Peneas menilai, penegakkan hukum dan HAM di Indonesia sama sekali
tidak ada kemajuan, hal itu dilihat dari beberapa kasus besar di Papua
seperti kasus Biak, Wasior dan Wamena berdara ini merepleksikan bahwa
kasus-kasus pelangaran HAM berat lainya dan kondisi dan situasi HAM di
Papua saat ini tidak menjadi lebiah baik, dimana Negara terus
mengedepankan pedekatan keamanan dalam penyelesaian setiap persoalan si
Papua yang meningkatkan dan menambah pelanggaran HAM lainnya. Sisi lain
Negara mempertontonkan lemahnya penegakkan hukum di Papua.
“Salah satu yang kita bisa lihat adalah kasus Paniai 8 Desember 2014
lalu masih belum selesaikan karena karena tidak ada keseriusan
pemerintah, dan tambah lagi kasus penembakan Dogiay 25 Juni 2015 kampung
ugapuga, kabupaten Dogiay yang menewaskan 1 orang meninggal akibat kena
tembakan, dan satu terluka”. Peneas menambahkan.
Teko Kogoya, ketua FIM menambahkan, pemerintah tidak punya upaya dan
niat baik untuk penyelesaian kasus pelangaran HAM di Papua, contohnya
kasus paniai yang seharusnya suda bisa diselesailan namun sampai
sekarang masih banyak alasan, dan Negara telah lupakan tetapi rakyat
Papua dan keluarga korban tetap akan ingat peristiwa kekerasan itu, jika
Negara tidak menyelesaikan maka akan menjadi duri karena ini salah satu
akar persoalan di Papua. Media di nasional Indonesia juga saat ini
lebih menghebo-hebokan kekerasan criminal seperti kasus Angeline, tetapi
kasus penembakan yang di Papua yang merupakan pelangaran HAM didang
perna dianggat secara serius, ini artinya kematian orang Papua itu tidak
ada nilai dan tidak berharga dimata Indoensia.

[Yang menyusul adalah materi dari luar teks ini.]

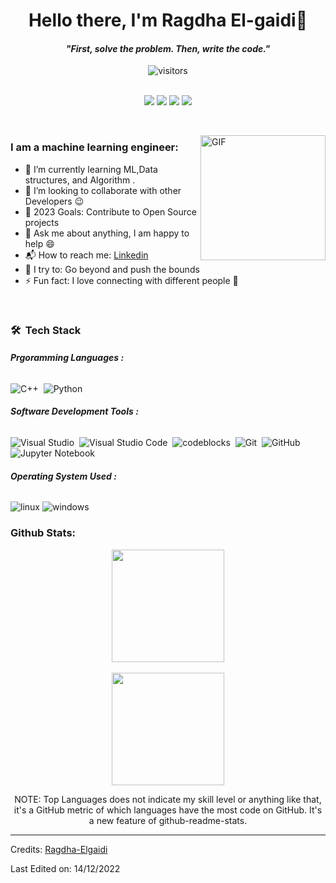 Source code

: 
<p>
  <h1 align="center"><b>Hello there, I'm Ragdha El-gaidi👋</b></h1>
</p>

<p>
  <h4 align="center"><b><i>"First, solve the problem. Then, write the code."</i></b></h4>
</p>

<p align="center">
    <img align="center" alt="visitors" src="https://gpvc.arturio.dev/Ragdha-Elgaidi" />
</p>

<p align="center">
<br>
 <a href="https://www.linkedin.com/in/ragdha-elgaidi-9040a01b9/"><img src="https://img.shields.io/badge/-Ragdha%20Elgaidi-0077B5?style=flat&logo=Linkedin&logoColor=white"/></a>
<a href="mailto:ragdhaelgaidi@gmail.com"><img src="https://img.shields.io/badge/-Ragdha%20Elgaidi-D14836?style=flat&logo=Gmail&logoColor=white"/></a>
<a href="https://leetcode.com/ragdhaelgaidi/"><img src="https://img.shields.io/badge/-ragdhaelgaidi-FFF?style=flat&logo=leetcode&logoColor=yellow"/></a>
<a href="https://codeforces.com/profile/ragdhaelgaidi"><img src="https://img.shields.io/badge/-ragdhaelgaidi-white?style=flat&logo=Codeforces&logoColor=inhert"/></a>
</p>

<br>

</p>

<img align="right" height="200px" alt="GIF" src="https://media.tenor.com/Yzeh4Z4UQuAAAAAC/viciadoemcodar.gif" />

### I am a machine learning engineer:
- 🌱 I’m currently learning  ML,Data structures, and Algorithm .
- 👯 I’m looking to collaborate with other Developers :wink:
- 🥅 2023 Goals: Contribute to Open Source projects
- 💬 Ask me about anything, I am happy to help :smile:
- 📬 How to reach me: [Linkedin](https://www.linkedin.com/in/ragdha-elgaidi-9040a01b9/)
- 🧗 I try to: Go beyond and push the bounds
- ⚡ Fun fact: I love connecting with different people :raised_hands:

<br>

### 🛠 &nbsp;Tech Stack

###### <b>Prgoramming Languages :</b>

![C++](https://img.shields.io/badge/-C++-05122A?style=flat&logo=C%2B%2B&logoColor=00599C)&nbsp;
![Python](https://img.shields.io/badge/-python-05122A?style=flat&logo=python)&nbsp;

###### <b>Software Development Tools :</b>

![Visual Studio](https://img.shields.io/badge/-Visual%20Studio-05122A?style=flat&logo=visual-studio&logoColor=800080)&nbsp;
![Visual Studio Code](https://img.shields.io/badge/-Visual%20Studio%20Code-05122A?style=flat&logo=visual-studio-code&logoColor=007ACC)&nbsp;
![codeblocks](https://img.shields.io/badge/-Codeblocks-05122A?style=flat&logo=codeblocks)&nbsp;
![Git](https://img.shields.io/badge/-Git-05122A?style=flat&logo=git)&nbsp;
![GitHub](https://img.shields.io/badge/-GitHub-05122A?style=flat&logo=github)&nbsp;
![Jupyter Notebook](https://img.shields.io/badge/-Jupyter%20Notebook-05122A?style=flat&logo=Jupyter-Notebook)&nbsp;

###### <b>Operating System Used :</b>

![linux](https://img.shields.io/badge/-linux-05122A?style=flat&logo=linux)
![windows](https://img.shields.io/badge/-windows-05122A?style=flat&logo=windows)



### Github Stats:

<p align="center">
<a href="https://github.com/Ragdha-Elgaidi">
  <img height="180em" src="https://github-readme-stats-eight-theta.vercel.app/api?username=Ragdha-Elgaidi&show_icons=true&theme=algolia&include_all_commits=true&count_private=true"/>
  </br></br>
  <img height="180em" src="https://github-readme-stats-eight-theta.vercel.app/api/top-langs/?username=Ragdha-Elgaidi&layout=compact&langs_count=8&theme=algolia"/>
</a>

<p align="center">
    NOTE: Top Languages does not indicate my skill level or anything like that, it's a GitHub metric of which languages have the most code on GitHub. It's a new feature of github-readme-stats.
</p>

-----
Credits: [Ragdha-Elgaidi](https://github.com/Ragdha-Elgaidi)

Last Edited on: 14/12/2022
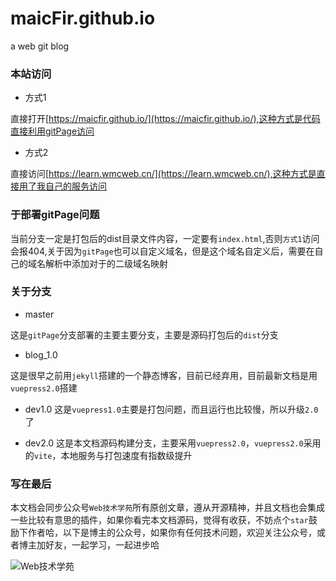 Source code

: 
# maicFir.github.io
a web git blog

### 本站访问

* 方式1

直接打开[https://maicfir.github.io/](https://maicfir.github.io/),这种方式是代码直接利用gitPage访问

* 方式2

直接访问[https://learn.wmcweb.cn/](https://learn.wmcweb.cn/),这种方式是直接用了我自己的服务访问

### 于部署gitPage问题

当前分支一定是打包后的dist目录文件内容，一定要有`index.html`,否则`方式1`访问会报404,关于因为`gitPage`也可以自定义域名，但是这个域名自定义后，需要在自己的域名解析中添加对于的二级域名映射

### 关于分支

* master 

这是`gitPage`分支部署的主要主要分支，主要是源码打包后的`dist`分支

* blog_1.0

这是很早之前用`jekyll`搭建的一个静态博客，目前已经弃用，目前最新文档是用`vuepress2.0`搭建

* dev1.0
这是`vuepress1.0`主要是打包问题，而且运行也比较慢，所以升级`2.0`了

* dev2.0
这是本文档源码构建分支，主要采用`vuepress2.0`，`vuepress2.0`采用的`vite`，本地服务与打包速度有指数级提升


### 写在最后

本文档会同步公众号`Web技术学苑`所有原创文章，遵从开源精神，并且文档也会集成一些比较有意思的插件，如果你看完本文档源码，觉得有收获，不妨点个`star`鼓励下作者哈，以下是博主的公众号，如果你有任何技术问题，欢迎关注公众号，或者博主加好友，一起学习，一起进步哈

![Web技术学苑](https://files.mdnice.com/user/24614/50dd18f5-e2d5-4eb5-ac76-716aec6da88f.jpg)
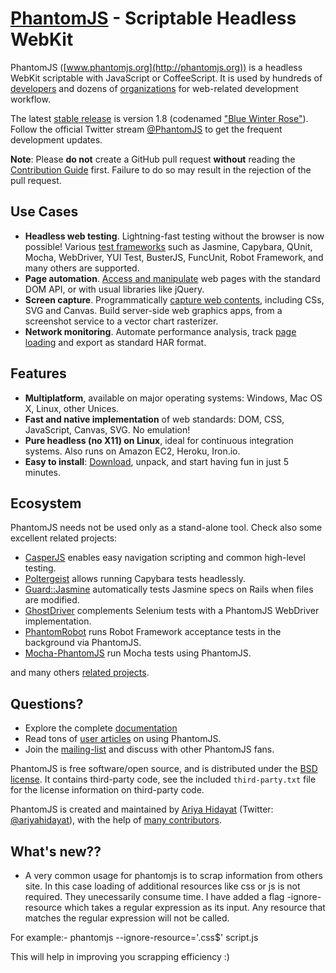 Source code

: # [PhantomJS](http://phantomjs.org) - Scriptable Headless WebKit

PhantomJS ([www.phantomjs.org](http://phantomjs.org)) is a headless WebKit scriptable with JavaScript or CoffeeScript. It is used by hundreds of [developers](https://github.com/ariya/phantomjs/wiki/Buzz) and dozens of [organizations](https://github.com/ariya/phantomjs/wiki/Users) for web-related development workflow.

The latest [stable release](http://phantomjs.org/release-1.8.html) is version 1.8 (codenamed <a href="http://phantomjs.org/release-names.html">"Blue Winter Rose"</a>). Follow the official Twitter stream [@PhantomJS](http://twitter.com/PhantomJS) to get the frequent development updates.

**Note**: Please **do not** create a GitHub pull request **without** reading the [Contribution Guide](https://github.com/ariya/phantomjs/blob/master/CONTRIBUTING.md) first. Failure to do so may result in the rejection of the pull request.

## Use Cases

- **Headless web testing**. Lightning-fast testing without the browser is now possible! Various [test frameworks](https://github.com/ariya/phantomjs/wiki/Headless-Testing) such as Jasmine, Capybara, QUnit, Mocha, WebDriver, YUI Test, BusterJS, FuncUnit, Robot Framework, and many others are supported.
- **Page automation**. [Access and manipulate](https://github.com/ariya/phantomjs/wiki/Page-Automation) web pages with the standard DOM API, or with usual libraries like jQuery.
- **Screen capture**. Programmatically [capture web contents](https://github.com/ariya/phantomjs/wiki/Screen-Capture), including CSs, SVG and Canvas. Build server-side web graphics apps, from a screenshot service to a vector chart rasterizer.
- **Network monitoring**. Automate performance analysis, track [page loading](https://github.com/ariya/phantomjs/wiki/Network-Monitoring) and export as standard HAR format.

## Features

- **Multiplatform**, available on major operating systems: Windows, Mac OS X, Linux, other Unices.
- **Fast and native implementation** of web standards: DOM, CSS, JavaScript, Canvas, SVG. No emulation!
- **Pure headless (no X11) on Linux**, ideal for continuous integration systems. Also runs on Amazon EC2, Heroku, Iron.io.
- **Easy to install**: [Download](http://phantomjs.org/download.html), unpack, and start having fun in just 5 minutes.

## Ecosystem

PhantomJS needs not be used only as a stand-alone tool. Check also some excellent related projects:

- [CasperJS](http://casperjs.org) enables easy navigation scripting and common high-level testing.
- [Poltergeist](https://github.com/jonleighton/poltergeist) allows running Capybara tests headlessly.
- [Guard::Jasmine](https://github.com/netzpirat/guard-jasmine) automatically tests Jasmine specs on Rails when files are modified.
- [GhostDriver](http://github.com/detro/ghostdriver/) complements Selenium tests with a PhantomJS WebDriver implementation.
- [PhantomRobot](https://github.com/datakurre/phantomrobot) runs Robot Framework acceptance tests in the background via PhantomJS.
- [Mocha-PhantomJS](https://github.com/metaskills/mocha-phantomjs) run Mocha tests using PhantomJS.

and many others [related projects](https://github.com/ariya/phantomjs/wiki/Related-Projects).

## Questions?

- Explore the complete [documentation](https://github.com/ariya/phantomjs/wiki)
- Read tons of [user articles](https://github.com/ariya/phantomjs/wiki/Buzz) on using PhantomJS.
- Join the [mailing-list](http://groups.google.com/group/phantomjs) and discuss with other PhantomJS fans.

PhantomJS is free software/open source, and is distributed under the [BSD license](http://opensource.org/licenses/BSD-3-Clause). It contains third-party code, see the included `third-party.txt` file for the license information on third-party code.

PhantomJS is created and maintained by [Ariya Hidayat](http://ariya.ofilabs.com/about) (Twitter: [@ariyahidayat](http://twitter.com/ariyahidayat)), with the help of [many contributors](https://github.com/ariya/phantomjs/contributors).

## What's new??

- A very common usage for phantomjs is to scrap information from others site. In this case loading of additional resources like css or js is not required. They unecessarily consume time.
I have added a flag -ignore-resource which takes a regular expression as its input. Any resource that matches the regular expression will not be called. 

For example:-
 phantomjs --ignore-resource='\.css$' script.js 
 
 This will help in improving you scrapping efficiency :)
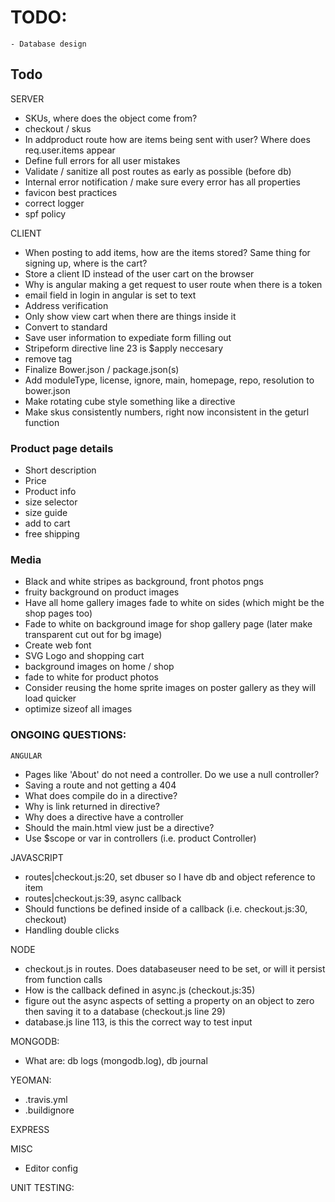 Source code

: # TODO:
    - Database design

## Todo 
  SERVER
  - SKUs, where does the object come from?
  - checkout / skus
  - In addproduct route how are items being sent with user? Where does req.user.items appear
  - Define full errors for all user mistakes
  - Validate / sanitize all post routes as early as possible (before db)
  - Internal error notification / make sure every error has all properties
  - favicon best practices
  - correct logger
  - spf policy
 
  CLIENT
  - When posting to add items, how are the items stored? Same thing for signing up, where is the cart?
  - Store a client ID instead of the user cart on the browser
  - Why is angular making a get request to user route when there is a token
  - email field in login in angular is set to text
  - Address verification
  - Only show view cart when there are things inside it
  - Convert to standard
  - Save user information to expediate form filling out
  - Stripeform directive line 23 is $apply neccesary
  - remove <base> tag
  - Finalize Bower.json / package.json(s)
  - Add moduleType, license, ignore, main, homepage, repo, resolution to bower.json
  - Make rotating cube style something like a directive
  - Make skus consistently numbers, right now inconsistent in the geturl function
  
### Product page details
  - Short description
  - Price
  - Product info
  - size selector
  - size guide
  - add to cart
  - free shipping

### Media
  - Black and white stripes as background, front photos pngs
  - fruity background on product images
  - Have all home gallery images fade to white on sides (which might be the shop pages too)
  - Fade to white on background image for shop gallery page (later make transparent cut out for bg image)
  - Create web font
  - SVG Logo and shopping cart
  - background images on home / shop
  - fade to white for product photos
  - Consider reusing the home sprite images on poster gallery as they will load quicker
  - optimize sizeof all images

### ONGOING QUESTIONS:
    ANGULAR
  - Pages like 'About' do not need a controller. Do we use a null controller?
  - Saving a route and not getting a 404
  - What does compile do in a directive?
  - Why is link returned in directive?
  - Why does a directive have a controller
  - Should the main.html view just be a directive?
  - Use $scope or var in controllers (i.e. product Controller)

  JAVASCRIPT
  - routes|checkout.js:20, set dbuser so I have db and object reference to item
  - routes|checkout.js:39, async callback
  - Should functions be defined inside of a callback (i.e. checkout.js:30, checkout)
  - Handling double clicks

  NODE
  - checkout.js in routes. Does databaseuser need to be set, or will it persist from function calls
  - How is the callback defined in async.js (checkout.js:35)
  - figure out the async aspects of setting a property on an object to zero then saving it to a database (checkout.js line 29)
  - database.js line 113, is this the correct way to test input

  MONGODB:
  - What are: db logs (mongodb.log), db journal

  YEOMAN:
  -  .travis.yml
  -  .buildignore

  EXPRESS

  MISC
  - Editor config

  UNIT TESTING:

Selain itu Kresko, Anggota Garda-P menilai, presiden tidak Jokowi
tidak mampu dan tidak berani menyelesaikan kasus-kasus pelanggaran HAM
yang terjadi di Papua. Presiden berbicara lain namun tindakan aparat di
Papua tetap melakukan kekerasan hingga saat ini, dan justru meningkat.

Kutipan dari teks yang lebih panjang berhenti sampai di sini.